Material for this exercise START

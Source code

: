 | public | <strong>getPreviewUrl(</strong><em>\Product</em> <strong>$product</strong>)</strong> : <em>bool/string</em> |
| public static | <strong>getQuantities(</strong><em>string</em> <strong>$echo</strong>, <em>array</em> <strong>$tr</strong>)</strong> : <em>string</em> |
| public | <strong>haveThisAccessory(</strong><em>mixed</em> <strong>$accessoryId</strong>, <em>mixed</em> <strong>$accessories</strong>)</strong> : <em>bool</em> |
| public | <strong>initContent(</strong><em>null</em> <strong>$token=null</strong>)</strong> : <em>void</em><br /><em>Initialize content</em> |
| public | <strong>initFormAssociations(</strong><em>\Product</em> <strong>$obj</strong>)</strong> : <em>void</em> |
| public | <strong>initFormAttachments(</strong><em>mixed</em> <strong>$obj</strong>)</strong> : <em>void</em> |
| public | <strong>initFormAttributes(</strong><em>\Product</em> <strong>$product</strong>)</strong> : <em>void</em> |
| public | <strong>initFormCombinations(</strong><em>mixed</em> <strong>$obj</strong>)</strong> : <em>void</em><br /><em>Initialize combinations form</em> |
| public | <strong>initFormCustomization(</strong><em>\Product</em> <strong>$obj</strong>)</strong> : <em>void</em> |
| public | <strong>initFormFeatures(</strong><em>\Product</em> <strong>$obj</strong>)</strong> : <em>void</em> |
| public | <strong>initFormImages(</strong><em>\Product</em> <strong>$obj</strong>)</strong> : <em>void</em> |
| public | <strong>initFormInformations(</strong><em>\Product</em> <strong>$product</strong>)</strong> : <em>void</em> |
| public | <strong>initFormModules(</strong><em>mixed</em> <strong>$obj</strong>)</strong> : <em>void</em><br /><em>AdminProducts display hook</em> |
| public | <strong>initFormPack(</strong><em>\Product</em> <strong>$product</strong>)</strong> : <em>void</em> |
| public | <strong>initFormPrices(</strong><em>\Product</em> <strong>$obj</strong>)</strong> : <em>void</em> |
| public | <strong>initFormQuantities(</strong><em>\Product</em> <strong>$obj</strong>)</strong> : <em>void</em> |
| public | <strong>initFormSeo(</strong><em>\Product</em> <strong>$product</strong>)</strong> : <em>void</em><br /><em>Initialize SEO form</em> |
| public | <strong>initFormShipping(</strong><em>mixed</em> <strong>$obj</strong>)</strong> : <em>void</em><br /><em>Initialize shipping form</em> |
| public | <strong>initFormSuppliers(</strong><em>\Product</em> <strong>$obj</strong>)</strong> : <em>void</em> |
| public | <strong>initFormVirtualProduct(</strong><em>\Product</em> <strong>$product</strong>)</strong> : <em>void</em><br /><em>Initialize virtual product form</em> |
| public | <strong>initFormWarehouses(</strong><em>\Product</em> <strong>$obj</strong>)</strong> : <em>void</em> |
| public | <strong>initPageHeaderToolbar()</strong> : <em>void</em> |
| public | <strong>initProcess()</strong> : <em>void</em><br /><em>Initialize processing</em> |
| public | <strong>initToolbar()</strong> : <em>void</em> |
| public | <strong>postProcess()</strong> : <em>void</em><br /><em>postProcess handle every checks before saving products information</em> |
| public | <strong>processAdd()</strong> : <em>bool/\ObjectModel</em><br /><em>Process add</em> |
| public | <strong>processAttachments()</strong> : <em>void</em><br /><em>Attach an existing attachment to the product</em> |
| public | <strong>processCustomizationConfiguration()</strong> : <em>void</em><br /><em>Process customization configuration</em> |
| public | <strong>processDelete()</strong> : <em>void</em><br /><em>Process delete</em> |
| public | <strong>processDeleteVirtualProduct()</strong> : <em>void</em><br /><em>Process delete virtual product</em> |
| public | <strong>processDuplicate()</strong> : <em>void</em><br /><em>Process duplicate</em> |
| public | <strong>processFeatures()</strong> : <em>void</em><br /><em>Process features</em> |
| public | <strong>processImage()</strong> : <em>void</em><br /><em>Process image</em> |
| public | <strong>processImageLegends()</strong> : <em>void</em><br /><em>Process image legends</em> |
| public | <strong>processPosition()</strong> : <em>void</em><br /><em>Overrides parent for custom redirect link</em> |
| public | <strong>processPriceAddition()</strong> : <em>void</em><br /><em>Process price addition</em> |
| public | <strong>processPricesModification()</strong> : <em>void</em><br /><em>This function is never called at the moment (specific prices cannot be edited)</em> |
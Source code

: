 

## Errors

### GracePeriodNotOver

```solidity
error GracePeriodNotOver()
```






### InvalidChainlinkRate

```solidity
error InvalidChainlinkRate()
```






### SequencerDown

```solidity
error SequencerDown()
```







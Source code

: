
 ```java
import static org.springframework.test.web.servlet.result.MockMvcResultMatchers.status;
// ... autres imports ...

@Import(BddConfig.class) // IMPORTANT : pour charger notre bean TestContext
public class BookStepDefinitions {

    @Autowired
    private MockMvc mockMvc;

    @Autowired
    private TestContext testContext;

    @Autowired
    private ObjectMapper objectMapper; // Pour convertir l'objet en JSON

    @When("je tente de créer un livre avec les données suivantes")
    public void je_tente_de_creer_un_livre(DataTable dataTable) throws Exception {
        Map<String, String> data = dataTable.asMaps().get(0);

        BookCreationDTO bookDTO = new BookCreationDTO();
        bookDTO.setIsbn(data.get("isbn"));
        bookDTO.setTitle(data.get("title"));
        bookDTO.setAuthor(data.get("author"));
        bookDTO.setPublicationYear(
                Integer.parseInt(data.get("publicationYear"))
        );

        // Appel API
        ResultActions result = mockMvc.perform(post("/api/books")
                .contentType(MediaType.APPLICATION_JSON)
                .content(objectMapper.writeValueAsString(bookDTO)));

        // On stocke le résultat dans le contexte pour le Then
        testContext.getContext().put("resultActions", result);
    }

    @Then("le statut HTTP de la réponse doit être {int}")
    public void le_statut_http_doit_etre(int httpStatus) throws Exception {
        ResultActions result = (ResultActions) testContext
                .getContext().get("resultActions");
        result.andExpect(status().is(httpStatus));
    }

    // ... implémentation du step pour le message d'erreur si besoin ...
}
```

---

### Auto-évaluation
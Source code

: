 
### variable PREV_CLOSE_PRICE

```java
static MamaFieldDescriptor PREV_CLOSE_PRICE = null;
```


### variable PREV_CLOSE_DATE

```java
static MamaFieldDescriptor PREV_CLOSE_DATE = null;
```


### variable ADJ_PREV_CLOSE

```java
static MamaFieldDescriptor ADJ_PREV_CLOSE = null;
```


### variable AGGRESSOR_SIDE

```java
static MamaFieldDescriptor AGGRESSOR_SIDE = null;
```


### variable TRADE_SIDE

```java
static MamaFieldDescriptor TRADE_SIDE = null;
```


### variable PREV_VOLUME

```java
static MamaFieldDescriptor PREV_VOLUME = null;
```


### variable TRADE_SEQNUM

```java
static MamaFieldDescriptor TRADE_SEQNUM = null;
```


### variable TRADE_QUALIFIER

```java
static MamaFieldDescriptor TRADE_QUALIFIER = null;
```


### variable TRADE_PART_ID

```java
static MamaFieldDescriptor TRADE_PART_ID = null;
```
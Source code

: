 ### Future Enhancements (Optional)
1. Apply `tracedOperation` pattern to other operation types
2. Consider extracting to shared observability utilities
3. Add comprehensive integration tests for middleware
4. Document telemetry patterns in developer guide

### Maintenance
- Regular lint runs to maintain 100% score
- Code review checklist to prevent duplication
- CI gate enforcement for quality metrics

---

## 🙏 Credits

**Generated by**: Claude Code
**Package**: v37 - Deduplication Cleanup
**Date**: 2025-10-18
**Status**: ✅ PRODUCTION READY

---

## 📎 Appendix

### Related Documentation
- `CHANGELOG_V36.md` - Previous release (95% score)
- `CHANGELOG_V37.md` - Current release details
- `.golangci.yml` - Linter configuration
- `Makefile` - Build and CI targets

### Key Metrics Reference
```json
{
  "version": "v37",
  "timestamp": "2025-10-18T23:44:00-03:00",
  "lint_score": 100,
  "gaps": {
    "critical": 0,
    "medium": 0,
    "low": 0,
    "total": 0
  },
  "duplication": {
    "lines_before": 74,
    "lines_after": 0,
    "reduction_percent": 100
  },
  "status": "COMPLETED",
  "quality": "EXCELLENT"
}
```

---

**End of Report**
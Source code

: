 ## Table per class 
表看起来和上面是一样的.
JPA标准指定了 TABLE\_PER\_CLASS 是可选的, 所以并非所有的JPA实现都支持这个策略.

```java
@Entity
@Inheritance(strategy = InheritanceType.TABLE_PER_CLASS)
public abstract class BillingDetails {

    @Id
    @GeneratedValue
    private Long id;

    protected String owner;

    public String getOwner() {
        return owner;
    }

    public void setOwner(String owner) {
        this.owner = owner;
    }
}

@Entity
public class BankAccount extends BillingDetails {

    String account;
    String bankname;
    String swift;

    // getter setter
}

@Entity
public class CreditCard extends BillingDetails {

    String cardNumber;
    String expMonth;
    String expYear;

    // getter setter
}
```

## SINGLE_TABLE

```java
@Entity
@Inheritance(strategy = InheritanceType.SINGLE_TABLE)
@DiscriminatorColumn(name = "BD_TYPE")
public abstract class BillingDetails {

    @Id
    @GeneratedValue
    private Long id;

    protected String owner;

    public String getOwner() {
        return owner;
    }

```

Material for this exercise END

## Exercise prompt
Where the data above reaches the line holding "virtual product</em> |", begin printing, and stop after the line holding "image legends</em> |". Each line must be reproduced exactly, with nothing else added.

## Response to the task
| public | <strong>processDeleteVirtualProduct()</strong> : <em>void</em><br /><em>Process delete virtual product</em> |
| public | <strong>processDuplicate()</strong> : <em>void</em><br /><em>Process duplicate</em> |
| public | <strong>processFeatures()</strong> : <em>void</em><br /><em>Process features</em> |
| public | <strong>processImage()</strong> : <em>void</em><br /><em>Process image</em> |
| public | <strong>processImageLegends()</strong> : <em>void</em><br /><em>Process image legends</em> |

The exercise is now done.